* REQUIRED WORK
All lines from the entries below that contain the string "correspond" should be copied out.

* EXTRACTED DATA
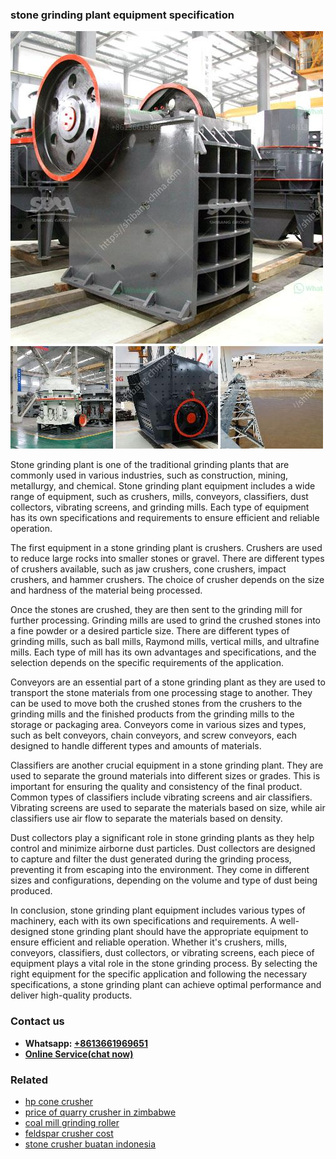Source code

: <h3>stone grinding plant equipment specification</h3><img src='1708498424.jpg' alt=''><p>Stone grinding plant is one of the traditional grinding plants that are commonly used in various industries, such as construction, mining, metallurgy, and chemical. Stone grinding plant equipment includes a wide range of equipment, such as crushers, mills, conveyors, classifiers, dust collectors, vibrating screens, and grinding mills. Each type of equipment has its own specifications and requirements to ensure efficient and reliable operation.</p><p>The first equipment in a stone grinding plant is crushers. Crushers are used to reduce large rocks into smaller stones or gravel. There are different types of crushers available, such as jaw crushers, cone crushers, impact crushers, and hammer crushers. The choice of crusher depends on the size and hardness of the material being processed.</p><p>Once the stones are crushed, they are then sent to the grinding mill for further processing. Grinding mills are used to grind the crushed stones into a fine powder or a desired particle size. There are different types of grinding mills, such as ball mills, Raymond mills, vertical mills, and ultrafine mills. Each type of mill has its own advantages and specifications, and the selection depends on the specific requirements of the application.</p><p>Conveyors are an essential part of a stone grinding plant as they are used to transport the stone materials from one processing stage to another. They can be used to move both the crushed stones from the crushers to the grinding mills and the finished products from the grinding mills to the storage or packaging area. Conveyors come in various sizes and types, such as belt conveyors, chain conveyors, and screw conveyors, each designed to handle different types and amounts of materials.</p><p>Classifiers are another crucial equipment in a stone grinding plant. They are used to separate the ground materials into different sizes or grades. This is important for ensuring the quality and consistency of the final product. Common types of classifiers include vibrating screens and air classifiers. Vibrating screens are used to separate the materials based on size, while air classifiers use air flow to separate the materials based on density.</p><p>Dust collectors play a significant role in stone grinding plants as they help control and minimize airborne dust particles. Dust collectors are designed to capture and filter the dust generated during the grinding process, preventing it from escaping into the environment. They come in different sizes and configurations, depending on the volume and type of dust being produced.</p><p>In conclusion, stone grinding plant equipment includes various types of machinery, each with its own specifications and requirements. A well-designed stone grinding plant should have the appropriate equipment to ensure efficient and reliable operation. Whether it's crushers, mills, conveyors, classifiers, dust collectors, or vibrating screens, each piece of equipment plays a vital role in the stone grinding process. By selecting the right equipment for the specific application and following the necessary specifications, a stone grinding plant can achieve optimal performance and deliver high-quality products.</p><h3>Contact us</h3><ul><li><strong>Whatsapp:&nbsp;<a href="https://wa.me/8613661969651">+8613661969651</a></strong></li><li><a href="https://swt.shibang-china.com/?git&amp;zhl&amp;stone grinding plant equipment specification"><strong>Online Service(chat now)</strong></a></li></ul><h3>Related</h3><ul><li><a href='hp cone crusher.md'>hp cone crusher</a></li><li><a href='price of quarry crusher in zimbabwe.md'>price of quarry crusher in zimbabwe</a></li><li><a href='coal mill grinding roller.md'>coal mill grinding roller</a></li><li><a href='feldspar crusher cost.md'>feldspar crusher cost</a></li><li><a href='stone crusher buatan indonesia.md'>stone crusher buatan indonesia</a></li></ul>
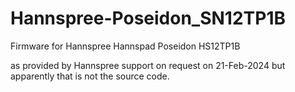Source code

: # Hannspree-Poseidon_SN12TP1B
Firmware for Hannspree Hannspad Poseidon HS12TP1B

as provided by Hannspree support on request on 21-Feb-2024 but apparently that is not the source code.
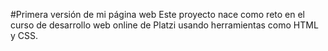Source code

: #Primera versión de mi página web 
Este proyecto nace como reto en el curso de desarrollo web online de Platzi usando herramientas como HTML y CSS.
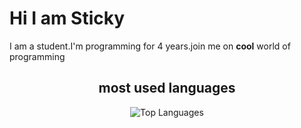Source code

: # Hi I am Sticky
I am a student.I'm programming for 4 years.join me on **cool** world of programming

<h2 align="center">most used languages </h2>
<p align="center"> <img align="center" src="https://github-readme-stats.vercel.app/api/top-langs?username=StickyCoolDev&show_icons=true&locale=en&layout=compact&theme=radical" alt="Top Languages" /> </p>
 <p align="center"> <img align="center" 

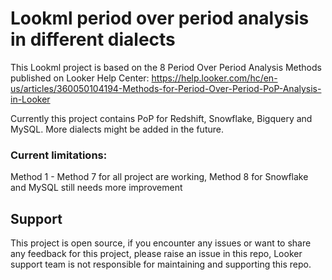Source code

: # Lookml period over period analysis in different dialects


This Lookml project is based on the 8 Period Over Period Analysis Methods published on Looker Help Center: https://help.looker.com/hc/en-us/articles/360050104194-Methods-for-Period-Over-Period-PoP-Analysis-in-Looker

Currently this project contains PoP for Redshift, Snowflake, Bigquery and MySQL. More dialects might be added in the future.

### Current limitations:
Method 1 - Method 7 for all project are working, Method 8 for Snowflake and MySQL still needs more improvement

## Support
This project is open source, if you encounter any issues or want to share any feedback for this project, please raise an issue in this repo, Looker support team is not responsible for maintaining and supporting this repo.
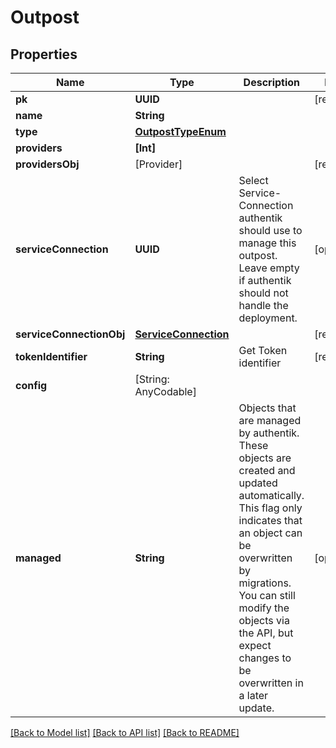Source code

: # Outpost

## Properties
Name | Type | Description | Notes
------------ | ------------- | ------------- | -------------
**pk** | **UUID** |  | [readonly] 
**name** | **String** |  | 
**type** | [**OutpostTypeEnum**](OutpostTypeEnum.md) |  | 
**providers** | **[Int]** |  | 
**providersObj** | [Provider] |  | [readonly] 
**serviceConnection** | **UUID** | Select Service-Connection authentik should use to manage this outpost. Leave empty if authentik should not handle the deployment. | [optional] 
**serviceConnectionObj** | [**ServiceConnection**](ServiceConnection.md) |  | [readonly] 
**tokenIdentifier** | **String** | Get Token identifier | [readonly] 
**config** | [String: AnyCodable] |  | 
**managed** | **String** | Objects that are managed by authentik. These objects are created and updated automatically. This flag only indicates that an object can be overwritten by migrations. You can still modify the objects via the API, but expect changes to be overwritten in a later update. | [optional] 

[[Back to Model list]](../README.md#documentation-for-models) [[Back to API list]](../README.md#documentation-for-api-endpoints) [[Back to README]](../README.md)


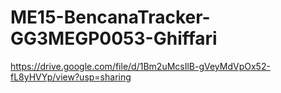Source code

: # ME15-BencanaTracker-GG3MEGP0053-Ghiffari

https://drive.google.com/file/d/1Bm2uMcsIlB-gVeyMdVpOx52-fL8yHVYp/view?usp=sharing
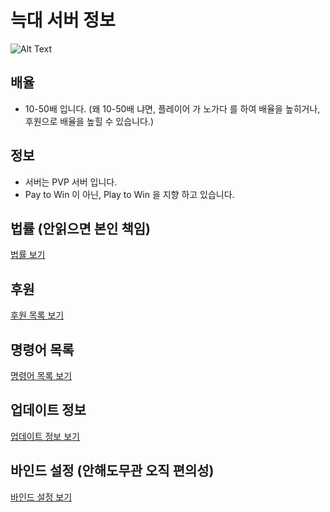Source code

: # 늑대 서버 정보
![Alt Text](https://i.imgur.com/fH1dk5D.gif)

## 배율
* 10-50배 입니다. (왜 10-50배 냐면, 플레이어 가 노가다 를 하여 배율을 높히거나, 후원으로 배율을 높힐 수 있습니다.)

## 정보
* 서버는 PVP 서버 입니다.
* Pay to Win 이 아닌, Play to Win 을 지향 하고 있습니다.

## 법률 (안읽으면 본인 책임)
[법률 보기](https://github.com/krwolf76/pepeserver/blob/master/%EC%84%9C%EB%B2%84%20%EB%B2%95%EB%A5%A0.md)

## 후원
[후원 목록 보기](https://github.com/krwolf76/pepeserver/blob/master/%ED%9B%84%EC%9B%90%20%EB%AA%A9%EB%A1%9D.mdf)

## 명령어 목록
[명령어 목록 보기](https://github.com/krwolf76/pepeserver/blob/master/%EB%AA%85%EB%A0%B9%EC%96%B4.md)

## 업데이트 정보
[업데이트 정보 보기](https://github.com/krwolf76/pepeserver/blob/master/%EC%84%9C%EB%B2%84%20%EC%97%85%EB%8D%B0%EC%9D%B4%ED%8A%B8%20%EC%A0%95%EB%B3%B4.md)

## 바인드 설정 (안해도무관 오직 편의성)
[바인드 설정 보기](https://github.com/krwolf76/pepeserver/blob/master/%EB%B0%94%EC%9D%B8%EB%93%9C.md)
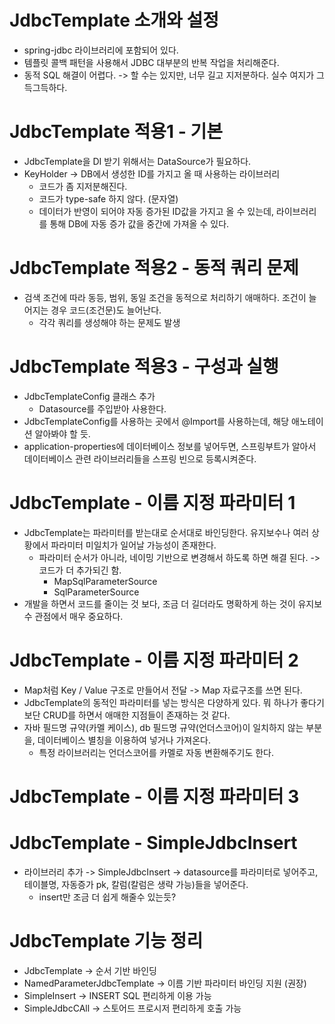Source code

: # JdbcTemplate 소개와 설정
- spring-jdbc 라이브러리에 포함되어 있다.
- 템플릿 콜백 패턴을 사용해서 JDBC 대부분의 반복 작업을 처리해준다.
- 동적 SQL 해결이 어렵다. -> 할 수는 있지만, 너무 길고 지저분하다. 실수 여지가 그득그득하다.

# JdbcTemplate 적용1 - 기본
- JdbcTemplate을 DI 받기 위해서는 DataSource가 필요하다.
- KeyHolder -> DB에서 생성한 ID를 가지고 올 때 사용하는 라이브러리
  - 코드가 좀 지저분해진다.
  - 코드가 type-safe 하지 않다. (문자열)
  - 데이터가 반영이 되어야 자동 증가된 ID값을 가지고 올 수 있는데, 라이브러리를 통해 DB에 자동 증가 값을 중간에 가져올 수 있다.

# JdbcTemplate 적용2 - 동적 쿼리 문제
- 검색 조건에 따라 동등, 범위, 동일 조건을 동적으로 처리하기 애매하다. 조건이 늘어지는 경우 코드(조건문)도 늘어난다.
  - 각각 쿼리를 생성해야 하는 문제도 발생

# JdbcTemplate 적용3 - 구성과 실행
- JdbcTemplateConfig 클래스 추가
  - Datasource를 주입받아 사용한다.
- JdbcTemplateConfig를 사용하는 곳에서 @Import를 사용하는데, 해당 애노테이션 알아봐야 할 듯.
- application-properties에 데이터베이스 정보를 넣어두면, 스프링부트가 알아서 데이터베이스 관련 라이브러리들을 스프링 빈으로 등록시켜준다.

# JdbcTemplate - 이름 지정 파라미터 1
- JdbcTemplate는 파라미터를 받는대로 순서대로 바인딩한다. 유지보수나 여러 상황에서 파라미터 미일치가 일어날 가능성이 존재한다.
  - 파라미터 순서가 아니라, 네이밍 기반으로 변경해서 하도록 하면 해결 된다. -> 코드가 더 추가되긴 함.
    - MapSqlParameterSource
    - SqlParameterSource
- 개발을 하면서 코드를 줄이는 것 보다, 조금 더 길더라도 명확하게 하는 것이 유지보수 관점에서 매우 중요하다.

# JdbcTemplate - 이름 지정 파라미터 2
- Map처럼 Key / Value 구조로 만들어서 전달 -> Map 자료구조를 쓰면 된다.
- JdbcTemplate의 동적인 파라미터를 넣는 방식은 다양하게 있다. 뭐 하나가 좋다기보단 CRUD를 하면서 애매한 지점들이 존재하는 것 같다.  
- 자바 필드명 규약(카멜 케이스), db 필드명 규약(언더스코어)이 일치하지 않는 부분을, 데이터베이스 별칭을 이용하여 넣거나 가져온다.
  - 특정 라이브러리는 언더스코어를 카멜로 자동 변환해주기도 한다.

# JdbcTemplate - 이름 지정 파라미터 3

# JdbcTemplate - SimpleJdbcInsert
- 라이브러리 추가 -> SimpleJdbcInsert -> datasource를 파라미터로 넣어주고, 테이블명, 자동증가 pk, 칼럼(칼럼은 생략 가능)들을 넣어준다.
  - insert만 조금 더 쉽게 해줄수 있는듯?

# JdbcTemplate 기능 정리
- JdbcTemplate -> 순서 기반 바인딩 
- NamedParameterJdbcTemplate -> 이름 기반 파라미터 바인딩 지원 (권장)
- SimpleInsert -> INSERT SQL 편리하게 이용 가능
- SimpleJdbcCAll -> 스토어드 프로시저 편리하게 호출 가능 
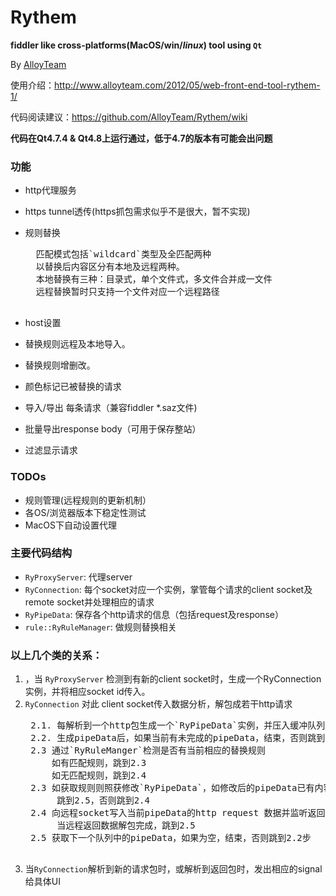 # Rythem 

 <strong>fiddler like cross-platforms(MacOS/win/*linux*) tool using `Qt`</strong>
 
By [AlloyTeam](http://www.AlloyTeam.com/)

使用介绍：http://www.alloyteam.com/2012/05/web-front-end-tool-rythem-1/

代码阅读建议：https://github.com/AlloyTeam/Rythem/wiki

<strong>代码在Qt4.7.4 & Qt4.8上运行通过，低于4.7的版本有可能会出问题</strong>

### 功能
 
* http代理服务 
* https tunnel透传(https抓包需求似乎不是很大，暂不实现)
* 规则替换

    <pre>
    匹配模式包括`wildcard`类型及全匹配两种
    以替换后内容区分有本地及远程两种。
    本地替换有三种：目录式，单个文件式，多文件合并成一文件
    远程替换暂时只支持一个文件对应一个远程路径
    </pre>

* host设置
* 替换规则远程及本地导入。
* 替换规则增删改。
* 颜色标记已被替换的请求
* 导入/导出 每条请求（兼容fiddler *.saz文件)
* 批量导出response body（可用于保存整站）
* 过滤显示请求

### TODOs

* 规则管理(远程规则的更新机制）
* 各OS/浏览器版本下稳定性测试
* MacOS下自动设置代理


### 主要代码结构

* `RyProxyServer`: 代理server
* `RyConnection`: 每个socket对应一个实例，掌管每个请求的client socket及remote socket并处理相应的请求
* `RyPipeData`: 保存各个http请求的信息（包括request及response）
* `rule::RyRuleManager`: 做规则替换相关

### 以上几个类的关系：

1. ，当 `RyProxyServer` 检测到有新的client socket时，生成一个RyConnection实例，并将相应socket id传入。
2. `RyConnection` 对此 client socket传入数据分析，解包成若干http请求
    <pre>
    2.1. 每解析到一个http包生成一个`RyPipeData`实例，并压入缓冲队列pipeList 
    2.2. 生成pipeData后，如果当前有未完成的pipeData，结束，否则跳到2.3
    2.3 通过`RyRuleManger`检测是否有当前相应的替换规则
        如有匹配规则，跳到2.3
        如无匹配规则，跳到2.4
    2.3 如获取规则则照获修改`RyPipeData`，如修改后的pipeData已有内容（内容替换类规则）
         跳到2.5，否则跳到2.4
    2.4 向远程socket写入当前pipeData的http request 数据并监听返回
         当远程返回数据解包完成，跳到2.5
    2.5 获取下一个队列中的pipeData，如果为空，结束，否则跳到2.2步
    </pre>
3. 当`RyConnection`解析到新的请求包时，或解析到返回包时，发出相应的signal给具体UI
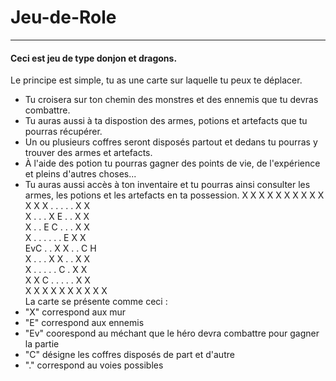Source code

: # Jeu-de-Role  
---   
#### Ceci est jeu de type donjon et dragons.  
Le principe est simple, tu as une carte sur laquelle tu peux te déplacer.
- Tu croisera sur ton chemin des monstres et des ennemis que tu devras combattre.
- Tu auras aussi à ta dispostion des armes, potions et artefacts que tu pourras récupérer.
- Un ou plusieurs coffres seront disposés partout et dedans tu pourras y trouver des armes
et artefacts.
- À l'aide des potion tu pourras gagner des points de vie, de l'expérience
et pleins d'autres choses...  
- Tu auras aussi accès à ton inventaire et tu pourras ainsi consulter les armes, les potions et les artefacts en ta possession.
X X X X X X X X X X  
X X X . . . . . X X  
X . . . X E . . X X  
X . . E C . . . X X  
X . . . . . . E X X  
EvC . . X X . . C H  
X . . . X X . . X X  
X . . . . . C . X X  
X X C . . . . . X X  
X X X X X X X X X X  
La carte se présente comme ceci :  
- "X" correspond aux mur  
- "E" correspond aux ennemis  
- "Ev" coorespond au méchant que le héro devra combattre pour gagner la partie  
- "C" désigne les coffres disposés de part et d'autre  
- "." correspond au voies possibles
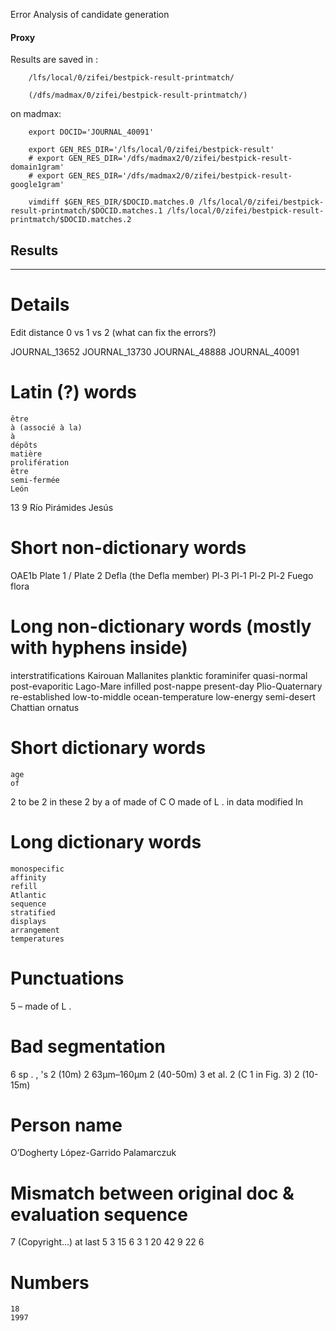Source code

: Error Analysis of candidate generation

#### Proxy


Results are saved in : 
		
		/lfs/local/0/zifei/bestpick-result-printmatch/

		(/dfs/madmax/0/zifei/bestpick-result-printmatch/)

on madmax:

		export DOCID='JOURNAL_40091'

		export GEN_RES_DIR='/lfs/local/0/zifei/bestpick-result'
		# export GEN_RES_DIR='/dfs/madmax2/0/zifei/bestpick-result-domain1gram'
		# export GEN_RES_DIR='/dfs/madmax2/0/zifei/bestpick-result-google1gram'

		vimdiff $GEN_RES_DIR/$DOCID.matches.0 /lfs/local/0/zifei/bestpick-result-printmatch/$DOCID.matches.1 /lfs/local/0/zifei/bestpick-result-printmatch/$DOCID.matches.2

		


## Results


-----------

Details
====

Edit distance 0 vs 1 vs 2 (what can fix the errors?)

JOURNAL_13652
JOURNAL_13730
JOURNAL_48888
JOURNAL_40091

# Latin (?) words

	être
	à (associé à la)
	à
	dépôts
	matière
	prolifération
	être
	semi-fermée
	León
13
9	Río
	Pirámides
	Jesús

# Short non-dictionary words

OAE1b
Plate 1 / Plate 2
Defla (the Defla member)
Pl-3
Pl-1
Pl-2
Pl-2
Fuego
flora

# Long non-dictionary words (mostly with hyphens inside)

interstratifications
Kairouan
Mallanites
planktic
foraminifer
quasi-normal
post-evaporitic
Lago-Mare
infilled
post-nappe
present-day
Plio-Quaternary
re-established
low-to-middle
ocean-temperature
low-energy
semi-desert
Chattian
ornatus

# Short dictionary words

	age
	of
2	to be
2	in these
2	by a
	of
	made of C
	O
	made of L .
	in
	data
	modified
	In


# Long dictionary words

	monospecific
	affinity
	refill
	Atlantic
	sequence
	stratified
	displays
	arrangement
	temperatures

# Punctuations

5		–
	made of L .

# Bad segmentation
6		sp . ,
	's
2	(10m)
2	63μm–160μm
2	(40-50m)
3	et al.
2	(C 1 in Fig. 3)
2	(10-15m)

# Person name

O’Dogherty
López-Garrido
Palamarczuk

# Mismatch between original doc & evaluation sequence

7 (Copyright...) at last
5 
3
15
6
3
1
20
42
9
22
6

# Numbers

	18
	1997
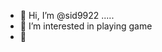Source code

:- 👋 Hi, I’m @sid9922 .....
- 👀 I’m interested in playing game 
- 👋 

<!---
sid9922/sid9922 is a ✨ special ✨ repository because its `README.md` (this file) appears on your GitHub profile.
You can click the Preview link to take a look at your changes.
--->
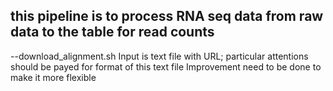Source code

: ## this pipeline is to process RNA seq data from raw data to the table for read counts 

--download_alignment.sh
  Input is text file with URL; particular attentions should be payed for format of this text file
  Improvement need to be done to make it more flexible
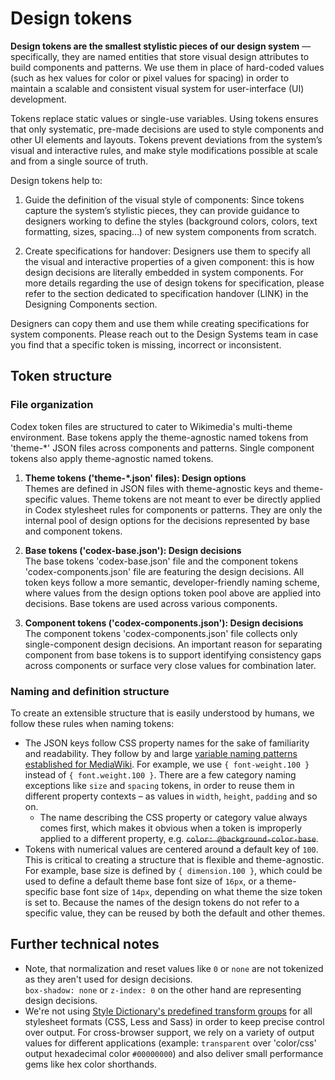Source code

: # Design tokens

**Design tokens are the smallest stylistic pieces of our design system** — specifically, they are
named entities that store visual design attributes to build components and patterns. We use them in
place of hard-coded values (such as hex values for color or pixel values for spacing) in order to
maintain a scalable and consistent visual system for user-interface (UI) development.

Tokens replace static values or single-use variables. Using tokens ensures that only systematic,
pre-made decisions are used to style components and other UI elements and layouts. Tokens prevent
deviations from the system’s visual and interactive rules, and make style modifications possible at
scale and from a single source of truth.

Design tokens help to:

1. Guide the definition of the visual style of components: Since tokens capture the system’s
stylistic pieces, they can provide guidance to designers working to define the styles (background
colors, colors, text formatting, sizes, spacing…) of new system components from scratch.

2. Create specifications for handover: Designers use them to specify all the visual and interactive
properties of a given component: this is how design decisions are literally embedded in system
components. For more details regarding the use of design tokens for specification, please refer to
the section dedicated to specification handover (LINK) in the Designing Components section.

Designers can copy them and use them while creating specifications for system components.
Please reach out to the Design Systems team in case you find that a specific token is missing,
incorrect or inconsistent.


## Token structure
### File organization
Codex token files are structured to cater to Wikimedia's multi-theme environment. Base tokens apply
the theme-agnostic named tokens from 'theme-*' JSON files across components and patterns. Single
component tokens also apply theme-agnostic named tokens.

1. **Theme tokens ('theme-*.json' files): Design options**<br>
Themes are defined in JSON files with theme-agnostic keys and theme-specific values.
Theme tokens are not meant to ever be directly applied in Codex stylesheet rules for components or
patterns. They are only the internal pool of design options for the decisions represented by base
and component tokens.

2. **Base tokens ('codex-base.json'): Design decisions**<br>
The base tokens 'codex-base.json' file and the component tokens 'codex-components.json' file are
featuring the design decisions. All token keys follow a more semantic, developer-friendly naming
scheme, where values from the design options token pool above are applied into decisions. Base
tokens are used across various components.

3. **Component tokens ('codex-components.json'): Design decisions**<br>
The component tokens 'codex-components.json' file collects only single-component design decisions.
An important reason for separating component from base tokens is to support identifying consistency
gaps across components or surface very close values for combination later.

### Naming and definition structure
To create an extensible structure that is easily understood by humans, we follow these rules when
naming tokens:

- The JSON keys follow CSS property names for the sake of familiarity and readability. They follow
by and large [variable naming patterns established for MediaWiki](https://www.mediawiki.org/wiki/Manual:Coding_conventions/CSS#Variable_naming). For example, we use `{ font-weight.100 }`
instead of `{ font.weight.100 }`. There are a few category naming exceptions like `size` and
`spacing` tokens, in order to reuse them in different property contexts – as values in `width`,
`height`, `padding` and so on.
  - The name describing the CSS property or category value always comes first, which makes it obvious
when a token is improperly applied to a different property, e.g. ~~`color: @background-color-base`~~.
- Tokens with numerical values are centered around a default key of `100`. This is critical to
creating a structure that is flexible and theme-agnostic. For example, base size is defined by
`{ dimension.100 }`, which could be used to define a default theme base font size of
`16px`, or a theme-specific base font size of `14px`, depending on what theme the size token is set
to. Because the names of the design tokens do not refer to a specific value, they can be reused by
both the default and other themes.

## Further technical notes
- Note, that normalization and reset values like `0` or `none` are not tokenized as they aren't used
for design decisions.<br>
`box-shadow: none` or `z-index: 0` on the other hand are representing design decisions.
- We're not using [Style Dictionary's predefined transform groups](https://github.com/amzn/style-dictionary/blob/main/docs/transform_groups.md) for all stylesheet formats (CSS, Less
and Sass) in order to keep precise control over output. For cross-browser support, we rely on a
variety of output values for different applications (example: `transparent` over 'color/css' output
hexadecimal color `#00000000`) and also deliver small performance gems like hex color shorthands.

* ANSWER SPACE
- "X" correspond aux mur  
- "E" correspond aux ennemis  
- "." correspond au voies possibles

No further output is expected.